Relief Sale Sets New Record in 2019
Virginia Relief Sale Sets New Record
MT. CRAWFORD – Following record-setting temperatures the past week in the Shenandoah Valley, things literally cooled down overnight. But at the 53rd annual Virginia Mennonite Relief Sale held Oct. 4-5 at the Rockingham County Fairgrounds, heated bidding and buying from the huge crowd led to record-setting sales.
This year’s sale – powered by more than 1,000 volunteers – raised preliminary proceeds of $383,033 for the worldwide relief, service and peacebuilding program of the Mennonite Central Committee (MCC). Last year’s final sale proceeds totaled $370,181.
“We definitely had a hugely successful event – it is a new record,” said an elated Dave Rush, relief sale chair. “And, we may eventually raise the final total once all expense reports are finalized.”
Activities got under way Friday evening with a large turnout for the 13,498 barbecued beef dinners served, music by Good Company and Striking Accord – local acapella music groups – and the start of the live and silent auction that resumed Saturday morning and ran through early afternoon.
The annual auction of handmade quilts, wall hangings, knotted comforters and afghans, artwork and wooden handcrafted items accounted for $128,083 of the total funds raised.
Total funds raised included $24,804 from the annual “My Coins Count” project from 27 Valley area churches. Area congregations and other groups collected coins and currency in large water jugs for weeks, then brought their containers to the sale for sorting and tabulating done by employees of Park View Federal Credit Union.
Lindale Mennonite Church north of Harrisonburg topped all donors with $4,359.30, followed by Harrisonburg Mennonite Church with $1,962.69, Park View Mennonite Church with $1,782.20 and Ridgeway Mennonite Church in Harrisonburg with $1,749.55.
This year’s funds will go to support refugee work in the Middle East and Jason Wagner’s chaplaincy work at Harrisonburg-Rockingham Regional Jail through Virginia Mennonite Missions and water access and conservation projects in Jordan through MCC.
A portion of this year’s “special project” funds – $5,750 – will be given to LOVE INC., a local faith-based ministry, and New Bridges Immigrant Resource Center in Harrisonburg.
Again this year, the Relief Sale board promoted an opportunity to add to the total relief sale giving through a “S.O.S. (Sharing Our Surplus)” campaign spearheaded by local pastor, counselor and community advocate Harvey Yoder. A special table was staffed by Everence volunteers during the sale for persons to donate money to MCC’s war and famine refugee relief. Yoder reported that approximately $25,777 came in for this initiative, with a three-year total of nearly $100,000 raised.
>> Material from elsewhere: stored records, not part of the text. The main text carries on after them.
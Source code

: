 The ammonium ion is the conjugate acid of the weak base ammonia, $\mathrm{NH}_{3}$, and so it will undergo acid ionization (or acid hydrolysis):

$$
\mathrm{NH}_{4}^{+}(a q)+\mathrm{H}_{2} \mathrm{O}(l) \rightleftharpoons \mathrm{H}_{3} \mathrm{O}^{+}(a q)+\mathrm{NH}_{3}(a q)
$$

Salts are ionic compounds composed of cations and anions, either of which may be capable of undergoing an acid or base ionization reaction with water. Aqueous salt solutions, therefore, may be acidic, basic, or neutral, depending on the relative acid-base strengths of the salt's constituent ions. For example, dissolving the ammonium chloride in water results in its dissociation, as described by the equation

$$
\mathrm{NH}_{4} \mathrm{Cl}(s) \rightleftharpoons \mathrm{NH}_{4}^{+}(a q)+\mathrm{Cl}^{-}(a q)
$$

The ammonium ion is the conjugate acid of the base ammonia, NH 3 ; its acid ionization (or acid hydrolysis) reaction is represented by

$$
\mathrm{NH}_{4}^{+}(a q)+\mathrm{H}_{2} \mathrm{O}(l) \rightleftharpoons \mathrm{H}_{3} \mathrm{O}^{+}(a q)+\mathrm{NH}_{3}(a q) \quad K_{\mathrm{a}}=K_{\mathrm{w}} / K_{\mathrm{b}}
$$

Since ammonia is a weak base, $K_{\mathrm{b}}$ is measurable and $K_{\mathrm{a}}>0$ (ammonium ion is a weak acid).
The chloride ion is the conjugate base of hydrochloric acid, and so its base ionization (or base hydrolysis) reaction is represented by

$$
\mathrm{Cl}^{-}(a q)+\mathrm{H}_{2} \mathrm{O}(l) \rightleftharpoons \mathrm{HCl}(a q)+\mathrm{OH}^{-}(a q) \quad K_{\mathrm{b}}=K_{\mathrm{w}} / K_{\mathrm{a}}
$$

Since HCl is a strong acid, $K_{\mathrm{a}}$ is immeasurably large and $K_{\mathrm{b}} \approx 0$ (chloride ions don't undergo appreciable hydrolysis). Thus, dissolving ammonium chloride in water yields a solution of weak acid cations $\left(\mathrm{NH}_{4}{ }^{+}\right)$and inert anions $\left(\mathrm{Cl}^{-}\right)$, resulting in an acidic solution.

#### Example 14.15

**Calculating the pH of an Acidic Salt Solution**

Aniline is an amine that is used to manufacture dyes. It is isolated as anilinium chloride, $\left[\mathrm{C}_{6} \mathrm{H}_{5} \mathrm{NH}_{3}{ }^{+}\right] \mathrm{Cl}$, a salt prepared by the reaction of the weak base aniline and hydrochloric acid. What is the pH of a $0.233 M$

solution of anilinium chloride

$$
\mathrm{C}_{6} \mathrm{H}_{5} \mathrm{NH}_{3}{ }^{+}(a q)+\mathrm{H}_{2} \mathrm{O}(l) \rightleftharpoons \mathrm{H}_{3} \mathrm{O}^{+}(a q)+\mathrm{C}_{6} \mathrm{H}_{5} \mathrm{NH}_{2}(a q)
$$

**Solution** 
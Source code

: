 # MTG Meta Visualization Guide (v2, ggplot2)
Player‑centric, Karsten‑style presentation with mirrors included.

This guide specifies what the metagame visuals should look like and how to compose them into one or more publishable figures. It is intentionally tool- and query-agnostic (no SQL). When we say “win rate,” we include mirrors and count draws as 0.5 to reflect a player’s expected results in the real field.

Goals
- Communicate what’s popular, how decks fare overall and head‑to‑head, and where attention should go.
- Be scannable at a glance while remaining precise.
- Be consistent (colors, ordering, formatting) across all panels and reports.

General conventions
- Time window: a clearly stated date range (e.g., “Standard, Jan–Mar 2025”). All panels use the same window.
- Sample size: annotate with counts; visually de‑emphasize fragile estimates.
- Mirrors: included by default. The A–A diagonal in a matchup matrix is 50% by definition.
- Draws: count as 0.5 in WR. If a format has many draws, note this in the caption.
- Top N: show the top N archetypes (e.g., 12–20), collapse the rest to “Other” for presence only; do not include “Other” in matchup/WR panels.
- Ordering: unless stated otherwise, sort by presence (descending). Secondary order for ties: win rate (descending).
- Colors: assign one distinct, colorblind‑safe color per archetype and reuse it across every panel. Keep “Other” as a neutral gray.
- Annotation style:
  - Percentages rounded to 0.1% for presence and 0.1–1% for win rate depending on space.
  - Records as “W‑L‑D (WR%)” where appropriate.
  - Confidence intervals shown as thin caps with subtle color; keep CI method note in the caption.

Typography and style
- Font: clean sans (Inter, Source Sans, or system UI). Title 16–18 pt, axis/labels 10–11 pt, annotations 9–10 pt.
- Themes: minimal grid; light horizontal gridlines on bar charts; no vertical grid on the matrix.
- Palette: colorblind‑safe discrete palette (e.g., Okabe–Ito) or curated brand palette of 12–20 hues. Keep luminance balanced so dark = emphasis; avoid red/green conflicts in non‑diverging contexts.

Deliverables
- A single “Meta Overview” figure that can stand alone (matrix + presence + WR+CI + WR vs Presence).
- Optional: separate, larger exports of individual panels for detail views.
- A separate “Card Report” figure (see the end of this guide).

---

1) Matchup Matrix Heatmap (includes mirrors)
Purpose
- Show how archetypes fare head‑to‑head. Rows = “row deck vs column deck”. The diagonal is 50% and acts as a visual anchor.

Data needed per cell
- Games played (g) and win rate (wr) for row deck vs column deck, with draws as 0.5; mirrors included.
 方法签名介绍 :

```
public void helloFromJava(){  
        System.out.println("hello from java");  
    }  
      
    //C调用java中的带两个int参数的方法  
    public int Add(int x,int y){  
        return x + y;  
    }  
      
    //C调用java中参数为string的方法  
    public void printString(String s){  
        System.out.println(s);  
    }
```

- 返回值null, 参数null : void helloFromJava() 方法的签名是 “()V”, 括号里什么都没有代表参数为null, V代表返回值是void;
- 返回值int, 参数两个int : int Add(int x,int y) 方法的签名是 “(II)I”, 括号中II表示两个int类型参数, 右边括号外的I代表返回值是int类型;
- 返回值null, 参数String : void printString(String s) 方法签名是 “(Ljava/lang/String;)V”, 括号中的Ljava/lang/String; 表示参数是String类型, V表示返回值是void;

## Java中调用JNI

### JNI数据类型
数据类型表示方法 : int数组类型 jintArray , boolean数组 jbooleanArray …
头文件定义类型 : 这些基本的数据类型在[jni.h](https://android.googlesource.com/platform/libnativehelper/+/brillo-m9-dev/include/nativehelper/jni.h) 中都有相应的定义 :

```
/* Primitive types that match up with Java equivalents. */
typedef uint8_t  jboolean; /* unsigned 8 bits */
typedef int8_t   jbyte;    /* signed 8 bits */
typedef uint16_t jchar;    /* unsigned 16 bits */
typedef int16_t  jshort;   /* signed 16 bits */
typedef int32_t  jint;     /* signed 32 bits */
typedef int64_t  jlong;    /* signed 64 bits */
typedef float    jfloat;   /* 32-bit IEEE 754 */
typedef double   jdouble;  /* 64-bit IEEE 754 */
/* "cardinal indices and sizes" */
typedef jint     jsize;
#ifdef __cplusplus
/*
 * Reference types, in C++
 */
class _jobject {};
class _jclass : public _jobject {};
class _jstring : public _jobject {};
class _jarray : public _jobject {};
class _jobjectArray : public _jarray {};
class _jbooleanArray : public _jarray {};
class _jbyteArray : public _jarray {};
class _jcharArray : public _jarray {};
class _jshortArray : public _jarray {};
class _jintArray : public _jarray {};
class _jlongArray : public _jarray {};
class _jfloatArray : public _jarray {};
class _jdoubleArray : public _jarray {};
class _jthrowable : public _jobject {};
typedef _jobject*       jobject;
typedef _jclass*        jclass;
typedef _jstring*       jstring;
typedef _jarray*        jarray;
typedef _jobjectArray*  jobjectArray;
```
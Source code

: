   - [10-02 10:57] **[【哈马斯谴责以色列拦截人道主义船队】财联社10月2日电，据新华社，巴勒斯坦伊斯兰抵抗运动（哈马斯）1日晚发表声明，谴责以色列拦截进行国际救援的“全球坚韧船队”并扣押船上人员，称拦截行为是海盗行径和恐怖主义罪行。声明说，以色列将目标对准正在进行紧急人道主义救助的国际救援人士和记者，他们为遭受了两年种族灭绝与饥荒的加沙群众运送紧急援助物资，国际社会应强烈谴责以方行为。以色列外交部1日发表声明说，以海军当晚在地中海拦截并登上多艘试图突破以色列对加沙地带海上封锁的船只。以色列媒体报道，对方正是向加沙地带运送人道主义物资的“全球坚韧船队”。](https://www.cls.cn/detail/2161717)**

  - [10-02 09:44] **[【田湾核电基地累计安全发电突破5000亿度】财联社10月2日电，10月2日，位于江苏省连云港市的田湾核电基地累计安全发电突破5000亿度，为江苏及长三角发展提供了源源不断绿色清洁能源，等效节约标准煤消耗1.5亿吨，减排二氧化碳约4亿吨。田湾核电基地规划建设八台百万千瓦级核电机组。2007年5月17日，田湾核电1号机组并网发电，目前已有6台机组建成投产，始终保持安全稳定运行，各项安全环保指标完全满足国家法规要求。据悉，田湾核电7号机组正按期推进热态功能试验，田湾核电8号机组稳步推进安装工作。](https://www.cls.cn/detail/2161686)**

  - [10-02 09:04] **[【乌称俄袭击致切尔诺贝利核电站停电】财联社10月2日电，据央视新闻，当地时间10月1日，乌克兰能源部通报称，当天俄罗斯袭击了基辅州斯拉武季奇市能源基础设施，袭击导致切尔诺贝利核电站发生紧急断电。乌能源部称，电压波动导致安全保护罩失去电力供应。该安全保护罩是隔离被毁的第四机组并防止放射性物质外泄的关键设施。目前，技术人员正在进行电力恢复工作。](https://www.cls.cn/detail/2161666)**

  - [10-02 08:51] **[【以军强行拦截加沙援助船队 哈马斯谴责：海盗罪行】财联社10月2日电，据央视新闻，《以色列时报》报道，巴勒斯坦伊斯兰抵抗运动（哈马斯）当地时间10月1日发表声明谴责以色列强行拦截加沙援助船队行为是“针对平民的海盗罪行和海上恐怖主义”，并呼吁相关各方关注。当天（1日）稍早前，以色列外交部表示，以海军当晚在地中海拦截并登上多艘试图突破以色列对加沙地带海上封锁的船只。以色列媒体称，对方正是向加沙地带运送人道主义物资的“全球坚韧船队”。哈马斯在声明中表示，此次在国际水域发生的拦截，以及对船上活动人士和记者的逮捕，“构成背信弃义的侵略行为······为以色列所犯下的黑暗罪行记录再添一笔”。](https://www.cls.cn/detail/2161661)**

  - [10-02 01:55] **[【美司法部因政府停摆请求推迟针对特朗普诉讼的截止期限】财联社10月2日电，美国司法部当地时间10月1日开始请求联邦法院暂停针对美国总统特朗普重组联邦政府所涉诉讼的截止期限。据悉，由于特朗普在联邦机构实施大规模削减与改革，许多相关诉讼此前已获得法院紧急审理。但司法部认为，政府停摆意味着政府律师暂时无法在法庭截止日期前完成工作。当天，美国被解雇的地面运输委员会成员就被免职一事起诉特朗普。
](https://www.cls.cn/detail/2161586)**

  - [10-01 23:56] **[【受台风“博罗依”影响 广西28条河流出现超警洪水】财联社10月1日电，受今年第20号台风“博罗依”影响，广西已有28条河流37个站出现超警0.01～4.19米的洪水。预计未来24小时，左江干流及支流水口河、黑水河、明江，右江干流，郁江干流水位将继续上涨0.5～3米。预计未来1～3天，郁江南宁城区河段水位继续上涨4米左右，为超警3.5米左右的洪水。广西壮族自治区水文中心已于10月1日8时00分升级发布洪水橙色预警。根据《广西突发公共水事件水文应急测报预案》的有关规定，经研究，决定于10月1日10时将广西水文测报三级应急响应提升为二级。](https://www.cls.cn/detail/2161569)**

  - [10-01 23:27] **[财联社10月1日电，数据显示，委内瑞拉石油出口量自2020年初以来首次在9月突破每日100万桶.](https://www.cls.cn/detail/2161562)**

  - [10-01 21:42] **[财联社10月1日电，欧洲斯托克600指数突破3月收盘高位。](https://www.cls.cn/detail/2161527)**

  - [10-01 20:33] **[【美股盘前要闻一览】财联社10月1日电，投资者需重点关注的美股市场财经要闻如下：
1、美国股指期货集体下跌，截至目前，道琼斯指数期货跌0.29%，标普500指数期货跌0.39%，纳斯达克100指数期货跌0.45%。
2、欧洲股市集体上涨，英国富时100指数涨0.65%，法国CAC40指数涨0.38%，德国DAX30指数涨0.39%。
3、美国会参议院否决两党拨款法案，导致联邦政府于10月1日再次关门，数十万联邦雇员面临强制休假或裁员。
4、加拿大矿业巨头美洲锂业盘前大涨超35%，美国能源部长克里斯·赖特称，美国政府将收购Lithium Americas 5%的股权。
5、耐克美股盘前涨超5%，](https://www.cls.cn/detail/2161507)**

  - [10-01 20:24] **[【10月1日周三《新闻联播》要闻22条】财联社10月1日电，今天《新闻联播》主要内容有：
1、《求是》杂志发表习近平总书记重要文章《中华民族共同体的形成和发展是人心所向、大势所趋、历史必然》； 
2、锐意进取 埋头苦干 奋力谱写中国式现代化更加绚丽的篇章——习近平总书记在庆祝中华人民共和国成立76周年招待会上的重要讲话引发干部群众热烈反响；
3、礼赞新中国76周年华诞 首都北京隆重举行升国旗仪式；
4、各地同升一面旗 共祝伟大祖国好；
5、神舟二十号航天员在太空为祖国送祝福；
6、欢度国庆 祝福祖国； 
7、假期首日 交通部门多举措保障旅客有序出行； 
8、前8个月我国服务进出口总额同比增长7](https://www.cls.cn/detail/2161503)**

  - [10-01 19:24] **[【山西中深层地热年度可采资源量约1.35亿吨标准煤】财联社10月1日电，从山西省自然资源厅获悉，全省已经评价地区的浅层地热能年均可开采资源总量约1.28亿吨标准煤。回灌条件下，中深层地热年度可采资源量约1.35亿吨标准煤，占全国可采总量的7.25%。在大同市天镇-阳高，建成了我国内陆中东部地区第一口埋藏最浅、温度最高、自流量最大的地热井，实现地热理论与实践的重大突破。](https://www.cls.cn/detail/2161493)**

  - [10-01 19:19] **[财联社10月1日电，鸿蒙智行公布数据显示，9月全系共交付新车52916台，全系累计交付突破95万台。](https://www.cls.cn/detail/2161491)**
“People came up to me and expressed appreciation for the opportunity to contribute in this way,” Yoder said. “I’m grateful for their [verbal and financial] responses, and we expect to continue this ‘extra’ effort as part of the overall relief sale culture.”
During the auction, a woodcarving of the David Heatwole home near Hinton and donated by Betty Heatwole, drew a top bid of $4,000.
A 41”x 41” vintage feedsack wall hanging pieced by Carmen Wyse of Harrisonburg and quilted by Mac McArthur Fox of Blacksburg, Va., was auctioned for $3,500.
A slant-top desk in walnut with 10 drawers crafted by Norman Lambert of North Carolina went for $2,500, and a handmade guitar with spalted maple top and mahogany body by Darrell Weaver of Stuarts Draft sold for $2,500.
For the fourth year, John and Jennifer Murch and their children – Jonathan, 19, Rebecca, 18, Caroline, 15, and Nicholas, 13 – of Linville headed up the carefully-orchestrated donut-making operation. Around 15,550 of the confectionary delights were sold out by noon.
Other food offerings drawing long lines included kettle-cooked potato chips (1,350 pounds of potatoes used); 1,680 tamales made by a group from Immanuel Mennonite Church, Harrisonburg; 675 quarts of Brunswick stew made on the premises by members of Springdale Mennonite Church in Augusta County; Mississippi catfish dinners, grilled pinchos (marinated and spiced chicken on a stick), Indian dishes, bean and cheese tacos; homemade ice cream, cider and applebutter.
“I know I’ve said this before, but every year I love the way people come together in a spirit of unity, both the many volunteers and in the generous giving to the work of MCC,” Rush said. “Through this event, we work together to help others around the world whom Jesus calls us to serve.”